What the task requires. Look for "files" in each line of the records, and copy the lines that have it.

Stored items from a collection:
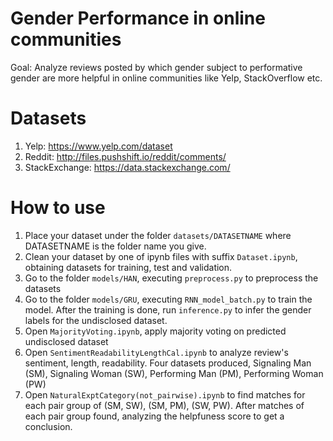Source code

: # Gender Performance in online communities

Goal: Analyze reviews posted by which gender subject to performative gender are more helpful in online communities like Yelp, StackOverflow etc.

# Datasets
1. Yelp: https://www.yelp.com/dataset
2. Reddit: http://files.pushshift.io/reddit/comments/
3. StackExchange: https://data.stackexchange.com/

# How to use
1. Place your dataset under the folder `datasets/DATASETNAME` where DATASETNAME is the folder name you give.
2. Clean your dataset by one of ipynb files with suffix `Dataset.ipynb`, obtaining datasets for training, test and validation.
3. Go to the folder `models/HAN`, executing `preprocess.py` to preprocess the datasets
4. Go to the folder `models/GRU`, executing `RNN_model_batch.py` to train the model. After the training is done, run `inference.py` to infer the gender labels for the undisclosed dataset.
5. Open `MajorityVoting.ipynb`, apply majority voting on predicted undisclosed dataset
6. Open `SentimentReadabilityLengthCal.ipynb` to analyze review's sentiment, length, readability. Four datasets produced, Signaling Man (SM), Signaling Woman (SW), Performing Man (PM), Performing Woman (PW)
7. Open `NaturalExptCategory(not_pairwise).ipynb` to find matches for each pair group of (SM, SW), (SM, PM), (SW, PW). After matches of each pair group found, analyzing the helpfuness score to get a conclusion.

Task response.
2. Reddit: http://files.pushshift.io/reddit/comments/
2. Clean your dataset by one of ipynb files with suffix `Dataset.ipynb`, obtaining datasets for training, test and validation.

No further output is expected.